In the absence of a vaccine, the only way to reduce infection in people is by raising awareness of the risk factors and educating people about the measures they can take to reduce exposure to the virus.
Public health advice should focus on several aspects.
- Reducing the risk of tick-to-human transmission:
- wear protective clothing (long sleeves, long trousers);
- wear light coloured clothing to allow easy detection of ticks on the clothes;
- use approved acaricides (chemicals intended to kill ticks) on clothing;
- use approved repellent on the skin and clothing;
- regularly examine clothing and skin for ticks; if found, remove them safely;
- seek to eliminate or control tick infestations on animals or in stables and barns; and
- avoid areas where ticks are abundant and seasons when they are most active.
- Reducing the risk of animal-to-human transmission:
- wear gloves and other protective clothing while handling animals or their tissues in endemic areas, notably during slaughtering, butchering and culling procedures in slaughterhouses or at home;
- quarantine animals before they enter slaughterhouses or routinely treat animals with pesticides two weeks prior to slaughter.

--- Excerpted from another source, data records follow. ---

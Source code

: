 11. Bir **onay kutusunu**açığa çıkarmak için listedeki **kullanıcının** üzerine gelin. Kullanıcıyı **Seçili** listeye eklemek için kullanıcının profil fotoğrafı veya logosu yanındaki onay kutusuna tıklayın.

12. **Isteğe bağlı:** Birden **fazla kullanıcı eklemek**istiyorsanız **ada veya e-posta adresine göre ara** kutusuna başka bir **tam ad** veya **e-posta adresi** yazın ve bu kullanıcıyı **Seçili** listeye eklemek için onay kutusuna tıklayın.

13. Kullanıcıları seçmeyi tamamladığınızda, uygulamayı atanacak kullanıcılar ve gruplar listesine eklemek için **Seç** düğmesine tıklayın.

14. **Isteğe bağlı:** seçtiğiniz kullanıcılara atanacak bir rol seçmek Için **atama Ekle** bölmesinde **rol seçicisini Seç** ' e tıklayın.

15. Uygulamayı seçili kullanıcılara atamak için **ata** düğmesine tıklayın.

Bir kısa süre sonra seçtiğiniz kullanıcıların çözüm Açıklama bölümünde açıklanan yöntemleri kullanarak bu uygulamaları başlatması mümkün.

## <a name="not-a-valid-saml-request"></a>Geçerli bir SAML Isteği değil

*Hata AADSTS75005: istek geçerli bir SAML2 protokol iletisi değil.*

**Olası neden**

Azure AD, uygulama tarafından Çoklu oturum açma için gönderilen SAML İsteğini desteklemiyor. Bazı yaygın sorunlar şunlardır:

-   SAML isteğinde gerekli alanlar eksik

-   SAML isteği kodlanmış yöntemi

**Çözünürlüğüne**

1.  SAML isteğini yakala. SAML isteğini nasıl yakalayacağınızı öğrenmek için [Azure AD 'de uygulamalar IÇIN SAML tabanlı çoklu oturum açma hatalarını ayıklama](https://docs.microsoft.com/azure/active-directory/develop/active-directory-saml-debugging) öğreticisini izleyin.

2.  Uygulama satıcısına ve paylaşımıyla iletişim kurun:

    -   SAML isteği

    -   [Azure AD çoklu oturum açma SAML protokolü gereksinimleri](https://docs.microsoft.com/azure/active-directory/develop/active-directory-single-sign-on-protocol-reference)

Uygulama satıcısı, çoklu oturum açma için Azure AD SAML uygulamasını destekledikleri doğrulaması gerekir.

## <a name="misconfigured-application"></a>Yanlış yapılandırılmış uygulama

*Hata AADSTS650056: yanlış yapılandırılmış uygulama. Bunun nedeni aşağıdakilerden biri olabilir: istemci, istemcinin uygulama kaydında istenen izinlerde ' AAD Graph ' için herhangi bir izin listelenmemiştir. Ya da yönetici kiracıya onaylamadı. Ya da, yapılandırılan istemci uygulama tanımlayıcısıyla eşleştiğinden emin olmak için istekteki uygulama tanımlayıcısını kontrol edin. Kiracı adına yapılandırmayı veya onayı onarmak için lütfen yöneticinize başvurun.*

- Reducing the risk of human-to-human transmission in the community:
- avoid close physical contact with CCHF-infected people;
- wear gloves and protective equipment when taking care of ill people;
- wash hands regularly after caring for or visiting ill people.
Controlling infection in health-care settings
Health-care workers caring for patients with suspected or confirmed CCHF, or handling specimens from them, should implement standard infection control precautions. These include basic hand hygiene, use of personal protective equipment, safe injection practices and safe burial practices.
As a precautionary measure, health-care workers caring for patients immediately outside the CCHF outbreak area should also implement standard infection control precautions.
Samples taken from people with suspected CCHF should be handled by trained staff working in suitably equipped laboratories.
Recommendations for infection control while providing care to patients with suspected or confirmed Crimean-Congo haemorrhagic fever should follow those developed by WHO for Ebola and Marburg haemorrhagic fever.
WHO is working with partners to support CCHF surveillance, diagnostic capacity and outbreak response activities in Europe, the Middle East, Asia and Africa.
WHO also provides documentation to help disease investigation and control, and has created an aide–memoire on standard precautions in health care, which is intended to reduce the risk of transmission of bloodborne and other pathogens.